Syria: Choice is civil war or outside intervention


The BBC graph shows death toll rising by all counts


Death count breakdown by "Syrian Shuhada"
Newswires and international media continue to parrot the old United Nations line, “The UN estimates that more than 10,000 people, mostly civilians have been killed in Syria” since the uprising.
The problem is that the Office of the High Commissioner for Human Rights (OHCHR) in Geneva stopped producing estimates last December because verifying the roll had become too difficult.
A current graph featuring in a BBC News feature, titled “Syria crisis: Counting the victims,” shows differences in Syria casualty estimates ranging from a government low of some 6,000 to a high of 15,000 by activists’ networks.
One reliable opposition website, referred to by some branches of the UN, Syrian Shuhada (Syrian Martyrs), puts the number of civilians and military killed at 16,014 in 448 days up to June 7, 2012.
Syrian Shuhada breaks down its death count by province, city, day, week, month, gender, age and surname. It documents the killing of 2,663 people – including 240 children and 251 women – since joint special envoy Kofi Annan’s proposed April 12 ceasefire.
Tariq Alhomayed, editor-in-chief of the Saudi daily Asharq Alawsat, today takes Annan to task for effectively giving Syrian President Bashar al-Assad “an extra opportunity to kill” by failing to unequivocally notify the UN Security Council of the collapse of his six-point plan and his mission.
Had he done that, he would have opened the way for ending the Syrian people’s hemorrhage either trough UN-mandated military action or a “coalition of the willing” against the regime
Instead, Alhomayed writes, Annan’s idea of a so-called “Contact Group” actually invites the Iranians, Russians and Chinese to partake in the “Syrian bazaar” and gives “the tyrant a new opportunity” to keep killing.
Hazem Saghieh, political editor of the pan-Arab daily al-Hayat, says Annan’s mission having breathed its last the choice henceforth is between “outside intervention and civil war.”
The Houla and Qubair massacres make an open-ended civil war more likely for showing that:
  • For the regime, holding on to power is do or die
  • Post-Ottoman Syrian society is deeply disjointed
  • Clamorous condemnations fed to public opinion and the media are simply meant to “mask regional and international apathy.”

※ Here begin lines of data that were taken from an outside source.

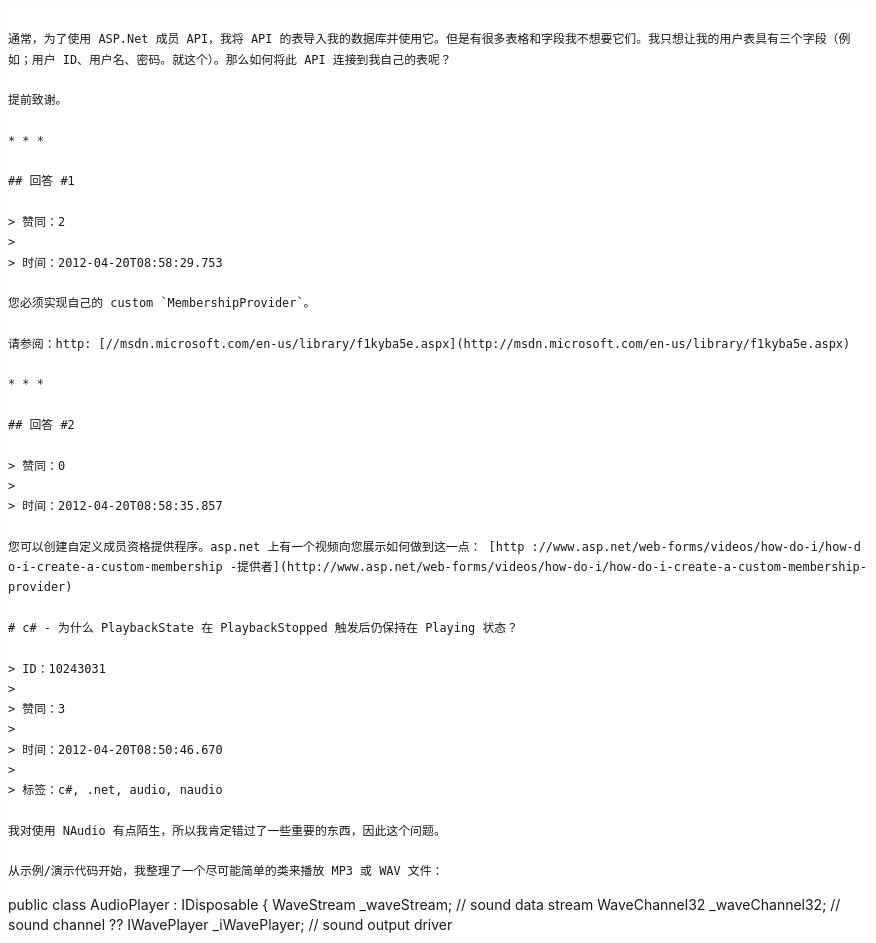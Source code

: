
 ```

通常，为了使用 ASP.Net 成员 API，我将 API 的表导入我的数据库并使用它。但是有很多表格和字段我不想要它们。我只想让我的用户表具有三个字段（例如；用户 ID、用户名、密码。就这个）。那么如何将此 API 连接到我自己的表呢？

提前致谢。

* * *

## 回答 #1

> 赞同：2
> 
> 时间：2012-04-20T08:58:29.753

您必须实现自己的 custom `MembershipProvider`。

请参阅：http: [//msdn.microsoft.com/en-us/library/f1kyba5e.aspx](http://msdn.microsoft.com/en-us/library/f1kyba5e.aspx)

* * *

## 回答 #2

> 赞同：0
> 
> 时间：2012-04-20T08:58:35.857

您可以创建自定义成员资格提供程序。asp.net 上有一个视频向您展示如何做到这一点： [http ://www.asp.net/web-forms/videos/how-do-i/how-do-i-create-a-custom-membership -提供者](http://www.asp.net/web-forms/videos/how-do-i/how-do-i-create-a-custom-membership-provider)

# c# - 为什么 PlaybackState 在 PlaybackStopped 触发后仍保持在 Playing 状态？

> ID：10243031
> 
> 赞同：3
> 
> 时间：2012-04-20T08:50:46.670
> 
> 标签：c#, .net, audio, naudio

我对使用 NAudio 有点陌生，所以我肯定错过了一些重要的东西，因此这个问题。

从示例/演示代码开始，我整理了一个尽可能简单的类来播放 MP3 或 WAV 文件：

```
public class AudioPlayer : IDisposable
{
    WaveStream _waveStream; // sound data stream
    WaveChannel32 _waveChannel32; // sound channel ??
    IWavePlayer _iWavePlayer; // sound output driver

With a “political solution” in Syria now defunct, says Saghiyeh, unremitting “regional and international apathy” turns into “a crime.”
Massacres such in Houla and Qubair risk becoming a daily occurrence and escalating militarism and sectarianism make unrestricted civil strife inevitable.
Outside intervention is imperative – “not only to oust a murderous regime” but also “to keep Syria governable” by any side in future.
Outside intervention can additionally reprieve Lebanon and Iraq, where hatreds and sectarian divisions are rampant. Sectarian flames in Syria, Lebanon and Iraq risk encircling the oil-rich rich northern Gulf as well.
Saghieh tells opponents of outside intervention it is civil war that nurtures Islamist bigots rather than the other around. Likewise, outside intervention can shield ethnic and religious minorities instead of them becoming civil war victims.